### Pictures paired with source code
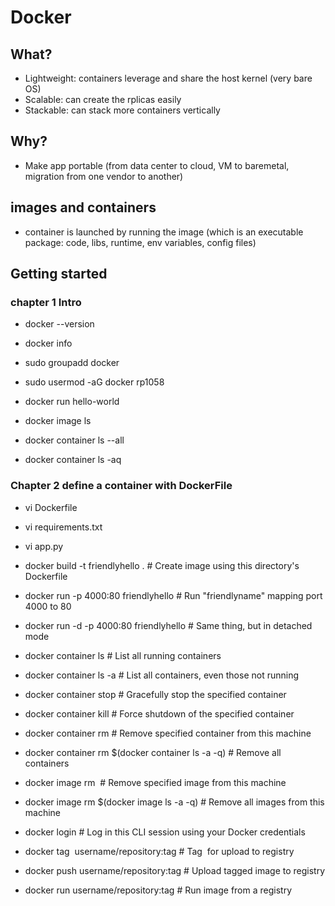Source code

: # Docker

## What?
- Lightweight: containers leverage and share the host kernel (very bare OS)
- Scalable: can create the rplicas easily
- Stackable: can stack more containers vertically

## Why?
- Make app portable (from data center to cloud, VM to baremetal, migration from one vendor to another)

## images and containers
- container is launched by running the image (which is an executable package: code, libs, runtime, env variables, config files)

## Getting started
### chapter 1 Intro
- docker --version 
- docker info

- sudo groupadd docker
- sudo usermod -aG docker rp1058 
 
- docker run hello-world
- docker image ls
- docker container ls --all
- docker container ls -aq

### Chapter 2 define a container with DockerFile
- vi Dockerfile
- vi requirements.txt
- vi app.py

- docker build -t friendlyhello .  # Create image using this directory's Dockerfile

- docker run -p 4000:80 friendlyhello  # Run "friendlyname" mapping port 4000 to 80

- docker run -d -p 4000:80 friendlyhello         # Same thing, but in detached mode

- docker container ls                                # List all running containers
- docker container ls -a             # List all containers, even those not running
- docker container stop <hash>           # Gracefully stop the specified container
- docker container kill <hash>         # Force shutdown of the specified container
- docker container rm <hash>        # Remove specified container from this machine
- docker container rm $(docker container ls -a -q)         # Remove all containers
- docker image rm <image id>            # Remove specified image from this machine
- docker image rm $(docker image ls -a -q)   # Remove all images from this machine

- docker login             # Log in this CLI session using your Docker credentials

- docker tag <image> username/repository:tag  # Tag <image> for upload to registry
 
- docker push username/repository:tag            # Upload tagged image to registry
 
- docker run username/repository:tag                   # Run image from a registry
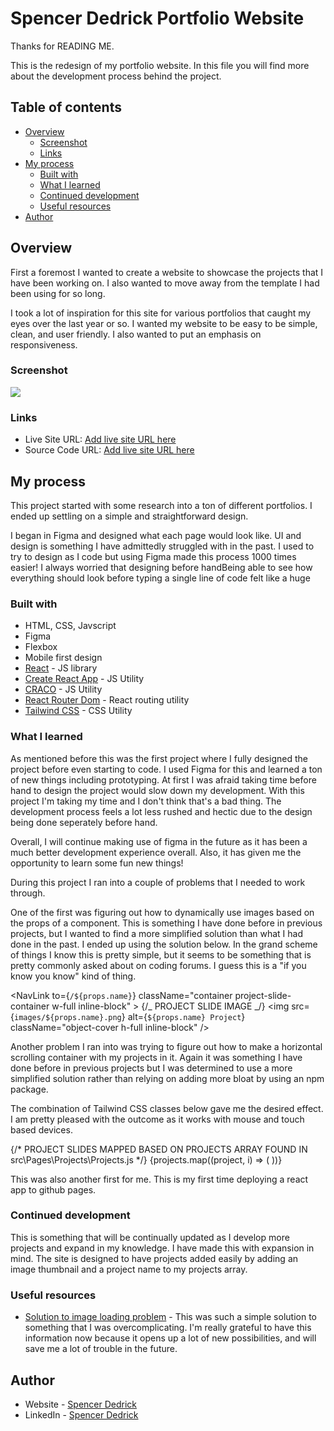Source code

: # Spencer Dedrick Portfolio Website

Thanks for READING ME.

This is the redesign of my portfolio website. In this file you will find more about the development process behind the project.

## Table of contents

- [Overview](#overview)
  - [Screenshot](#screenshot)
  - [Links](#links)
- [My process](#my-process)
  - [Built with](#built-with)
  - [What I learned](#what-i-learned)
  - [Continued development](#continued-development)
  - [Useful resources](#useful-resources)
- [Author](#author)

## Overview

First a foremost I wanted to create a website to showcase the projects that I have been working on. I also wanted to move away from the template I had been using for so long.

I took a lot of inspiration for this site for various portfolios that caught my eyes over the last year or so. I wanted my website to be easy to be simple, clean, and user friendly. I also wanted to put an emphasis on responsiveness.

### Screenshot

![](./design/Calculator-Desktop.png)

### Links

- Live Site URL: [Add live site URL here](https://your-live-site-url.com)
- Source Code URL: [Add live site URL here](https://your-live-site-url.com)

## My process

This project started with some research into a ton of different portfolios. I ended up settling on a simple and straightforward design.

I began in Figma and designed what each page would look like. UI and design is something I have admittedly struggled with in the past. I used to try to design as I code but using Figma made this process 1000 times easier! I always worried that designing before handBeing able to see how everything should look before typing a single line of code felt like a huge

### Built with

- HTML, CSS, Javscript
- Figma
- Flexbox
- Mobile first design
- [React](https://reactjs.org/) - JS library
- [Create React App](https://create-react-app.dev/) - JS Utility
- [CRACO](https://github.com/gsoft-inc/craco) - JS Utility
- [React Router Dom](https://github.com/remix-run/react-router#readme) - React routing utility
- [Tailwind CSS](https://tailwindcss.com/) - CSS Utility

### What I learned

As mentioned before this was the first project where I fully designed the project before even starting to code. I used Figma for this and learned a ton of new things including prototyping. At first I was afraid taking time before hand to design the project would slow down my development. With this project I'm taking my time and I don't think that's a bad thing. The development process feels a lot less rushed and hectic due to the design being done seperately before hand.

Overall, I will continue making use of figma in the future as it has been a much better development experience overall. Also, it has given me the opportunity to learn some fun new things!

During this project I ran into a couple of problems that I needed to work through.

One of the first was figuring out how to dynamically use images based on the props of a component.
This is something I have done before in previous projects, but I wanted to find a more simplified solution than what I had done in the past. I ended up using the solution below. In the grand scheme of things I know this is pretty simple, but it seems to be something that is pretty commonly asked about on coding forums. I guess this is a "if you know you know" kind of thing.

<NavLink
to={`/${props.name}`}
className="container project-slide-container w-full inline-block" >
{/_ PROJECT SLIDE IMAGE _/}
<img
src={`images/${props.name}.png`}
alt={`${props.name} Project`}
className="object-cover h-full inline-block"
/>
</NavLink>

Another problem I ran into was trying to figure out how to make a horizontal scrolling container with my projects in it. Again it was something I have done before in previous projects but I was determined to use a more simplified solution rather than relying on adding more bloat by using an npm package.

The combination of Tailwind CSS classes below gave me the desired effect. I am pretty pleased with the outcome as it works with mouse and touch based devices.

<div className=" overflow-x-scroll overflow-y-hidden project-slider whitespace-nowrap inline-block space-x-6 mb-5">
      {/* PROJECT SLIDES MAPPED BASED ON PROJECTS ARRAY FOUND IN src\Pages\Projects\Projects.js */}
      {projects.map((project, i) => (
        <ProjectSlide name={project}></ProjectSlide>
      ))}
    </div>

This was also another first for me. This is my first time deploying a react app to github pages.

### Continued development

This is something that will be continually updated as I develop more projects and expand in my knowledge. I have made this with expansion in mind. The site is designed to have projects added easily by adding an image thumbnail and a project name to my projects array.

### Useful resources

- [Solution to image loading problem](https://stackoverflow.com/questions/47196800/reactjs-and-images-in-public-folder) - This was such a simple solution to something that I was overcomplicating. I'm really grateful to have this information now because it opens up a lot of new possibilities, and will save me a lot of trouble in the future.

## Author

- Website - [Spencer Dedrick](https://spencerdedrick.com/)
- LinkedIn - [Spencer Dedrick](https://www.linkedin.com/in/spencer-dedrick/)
---
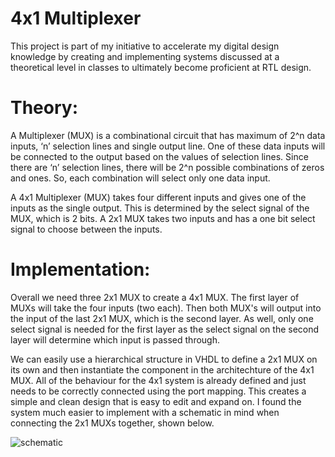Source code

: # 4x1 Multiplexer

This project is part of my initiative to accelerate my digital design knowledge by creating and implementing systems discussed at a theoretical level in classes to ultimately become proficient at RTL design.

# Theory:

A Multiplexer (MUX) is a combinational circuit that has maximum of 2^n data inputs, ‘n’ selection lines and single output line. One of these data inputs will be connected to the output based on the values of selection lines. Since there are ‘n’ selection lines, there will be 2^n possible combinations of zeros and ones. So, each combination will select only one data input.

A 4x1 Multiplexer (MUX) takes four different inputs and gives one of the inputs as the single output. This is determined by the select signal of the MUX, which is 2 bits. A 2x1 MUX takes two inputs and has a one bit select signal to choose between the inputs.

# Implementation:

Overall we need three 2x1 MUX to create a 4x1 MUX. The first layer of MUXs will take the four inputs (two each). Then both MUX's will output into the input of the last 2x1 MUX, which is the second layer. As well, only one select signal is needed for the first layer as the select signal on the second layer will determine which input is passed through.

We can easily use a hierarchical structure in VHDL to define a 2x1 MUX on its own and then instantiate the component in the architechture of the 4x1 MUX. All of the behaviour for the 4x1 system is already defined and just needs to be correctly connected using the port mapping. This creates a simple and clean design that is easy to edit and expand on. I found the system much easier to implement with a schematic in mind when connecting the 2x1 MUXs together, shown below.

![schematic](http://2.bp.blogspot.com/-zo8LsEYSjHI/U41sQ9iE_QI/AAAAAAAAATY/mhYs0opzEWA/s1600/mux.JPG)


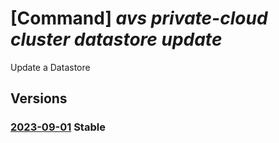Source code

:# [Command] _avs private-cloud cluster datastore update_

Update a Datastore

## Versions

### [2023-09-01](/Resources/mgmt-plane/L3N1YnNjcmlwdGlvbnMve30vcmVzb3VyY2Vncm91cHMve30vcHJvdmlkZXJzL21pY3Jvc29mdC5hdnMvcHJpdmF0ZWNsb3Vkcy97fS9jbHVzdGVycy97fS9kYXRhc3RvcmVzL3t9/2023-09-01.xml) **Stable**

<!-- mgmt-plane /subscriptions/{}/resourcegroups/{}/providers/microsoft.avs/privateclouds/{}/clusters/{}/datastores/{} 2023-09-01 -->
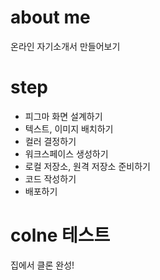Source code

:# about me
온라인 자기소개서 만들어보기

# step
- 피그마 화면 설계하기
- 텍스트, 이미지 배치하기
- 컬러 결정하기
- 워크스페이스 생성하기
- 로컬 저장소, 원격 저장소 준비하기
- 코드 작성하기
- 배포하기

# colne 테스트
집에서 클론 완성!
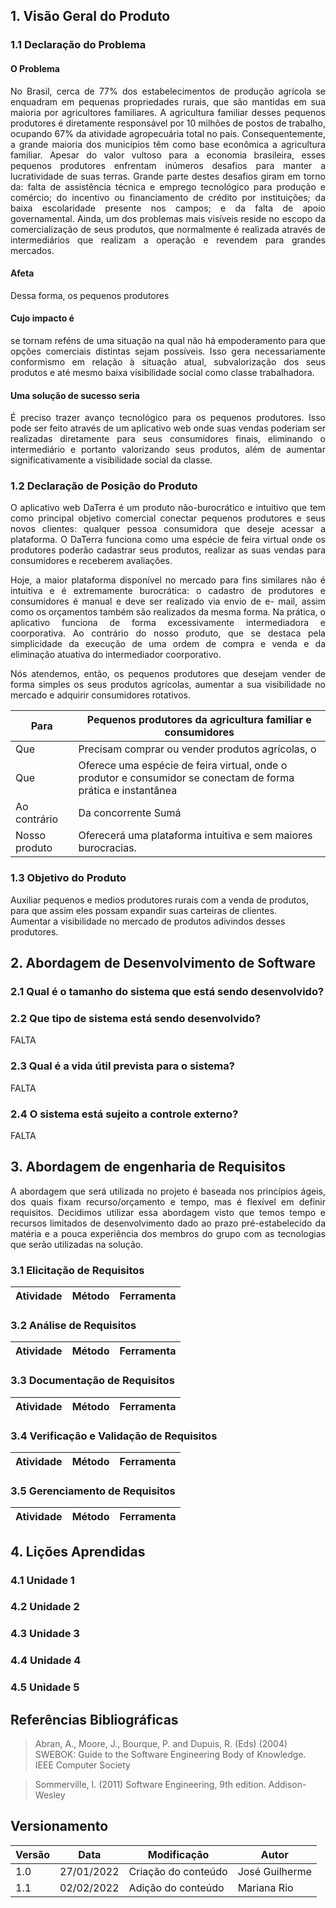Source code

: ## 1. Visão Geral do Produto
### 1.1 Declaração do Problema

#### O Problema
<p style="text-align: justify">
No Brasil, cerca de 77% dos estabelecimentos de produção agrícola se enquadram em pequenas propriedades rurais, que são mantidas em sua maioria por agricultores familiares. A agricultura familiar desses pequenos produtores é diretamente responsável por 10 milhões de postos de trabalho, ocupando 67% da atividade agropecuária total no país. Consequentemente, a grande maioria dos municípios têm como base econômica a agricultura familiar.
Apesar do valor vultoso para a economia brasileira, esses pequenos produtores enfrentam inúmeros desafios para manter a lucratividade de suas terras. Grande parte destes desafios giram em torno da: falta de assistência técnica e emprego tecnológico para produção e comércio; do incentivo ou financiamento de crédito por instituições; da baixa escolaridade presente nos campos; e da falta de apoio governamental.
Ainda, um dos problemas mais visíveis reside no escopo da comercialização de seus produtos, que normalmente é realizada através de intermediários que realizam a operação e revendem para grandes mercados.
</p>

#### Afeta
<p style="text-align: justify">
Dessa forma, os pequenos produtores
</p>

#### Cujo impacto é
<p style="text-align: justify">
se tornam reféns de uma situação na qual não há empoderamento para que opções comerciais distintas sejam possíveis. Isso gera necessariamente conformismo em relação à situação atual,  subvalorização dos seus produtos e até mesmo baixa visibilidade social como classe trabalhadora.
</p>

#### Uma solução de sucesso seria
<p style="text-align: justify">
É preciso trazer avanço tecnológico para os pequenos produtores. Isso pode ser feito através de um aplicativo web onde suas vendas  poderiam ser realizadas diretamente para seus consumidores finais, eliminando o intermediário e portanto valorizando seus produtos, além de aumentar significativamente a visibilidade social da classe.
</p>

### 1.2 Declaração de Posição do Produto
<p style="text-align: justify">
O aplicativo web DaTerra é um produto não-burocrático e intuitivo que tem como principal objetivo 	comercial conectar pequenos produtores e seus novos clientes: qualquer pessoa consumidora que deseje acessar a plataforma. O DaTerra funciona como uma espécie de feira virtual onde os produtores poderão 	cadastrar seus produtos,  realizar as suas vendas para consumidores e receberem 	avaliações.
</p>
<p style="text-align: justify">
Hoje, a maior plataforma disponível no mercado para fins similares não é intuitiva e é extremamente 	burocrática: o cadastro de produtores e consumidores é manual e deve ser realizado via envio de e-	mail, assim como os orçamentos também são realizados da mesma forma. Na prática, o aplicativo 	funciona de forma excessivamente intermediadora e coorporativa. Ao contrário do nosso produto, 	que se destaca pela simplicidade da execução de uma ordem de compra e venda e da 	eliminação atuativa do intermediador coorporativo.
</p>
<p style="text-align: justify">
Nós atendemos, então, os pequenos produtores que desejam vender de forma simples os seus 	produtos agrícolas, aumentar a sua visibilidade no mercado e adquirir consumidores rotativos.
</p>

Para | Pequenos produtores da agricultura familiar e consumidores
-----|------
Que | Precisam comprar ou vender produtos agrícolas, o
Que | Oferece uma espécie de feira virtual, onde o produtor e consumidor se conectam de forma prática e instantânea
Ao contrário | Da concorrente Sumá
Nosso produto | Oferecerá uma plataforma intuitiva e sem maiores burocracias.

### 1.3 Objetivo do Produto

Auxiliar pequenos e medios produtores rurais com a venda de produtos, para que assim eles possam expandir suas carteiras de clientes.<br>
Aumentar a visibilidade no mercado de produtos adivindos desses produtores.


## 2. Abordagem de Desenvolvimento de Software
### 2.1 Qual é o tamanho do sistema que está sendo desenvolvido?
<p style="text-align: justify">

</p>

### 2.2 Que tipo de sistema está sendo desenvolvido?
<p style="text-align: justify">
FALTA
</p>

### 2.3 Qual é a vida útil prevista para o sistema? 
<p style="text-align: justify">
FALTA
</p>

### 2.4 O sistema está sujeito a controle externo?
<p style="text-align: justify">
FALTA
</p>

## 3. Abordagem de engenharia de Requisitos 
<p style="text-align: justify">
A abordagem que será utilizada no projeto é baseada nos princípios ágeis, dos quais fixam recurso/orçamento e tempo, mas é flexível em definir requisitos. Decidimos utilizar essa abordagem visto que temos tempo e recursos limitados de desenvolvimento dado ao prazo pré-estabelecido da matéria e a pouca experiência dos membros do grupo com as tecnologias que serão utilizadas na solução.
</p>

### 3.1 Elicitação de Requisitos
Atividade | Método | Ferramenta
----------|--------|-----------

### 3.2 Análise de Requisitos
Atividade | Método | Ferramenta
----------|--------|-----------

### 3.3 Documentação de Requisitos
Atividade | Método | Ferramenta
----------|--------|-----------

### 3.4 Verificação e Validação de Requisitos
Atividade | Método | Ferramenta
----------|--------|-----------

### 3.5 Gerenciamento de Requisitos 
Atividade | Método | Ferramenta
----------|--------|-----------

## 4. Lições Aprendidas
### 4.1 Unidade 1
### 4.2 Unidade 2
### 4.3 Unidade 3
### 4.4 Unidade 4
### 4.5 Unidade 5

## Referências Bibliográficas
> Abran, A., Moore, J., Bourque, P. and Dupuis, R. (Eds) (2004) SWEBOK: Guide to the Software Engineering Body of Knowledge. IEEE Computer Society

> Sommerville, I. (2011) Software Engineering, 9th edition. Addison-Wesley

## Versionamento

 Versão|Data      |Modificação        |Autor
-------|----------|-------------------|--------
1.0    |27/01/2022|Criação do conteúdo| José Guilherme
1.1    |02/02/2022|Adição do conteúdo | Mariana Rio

### Work order
Above are the entries. Output exactly the lines beginning with the line that has "- Website - [Spencer" and ending with the line that has "- LinkedIn - [Spencer".

### Response to this exercise
- Website - [Spencer Dedrick](https://spencerdedrick.com/)
- LinkedIn - [Spencer Dedrick](https://www.linkedin.com/in/spencer-dedrick/)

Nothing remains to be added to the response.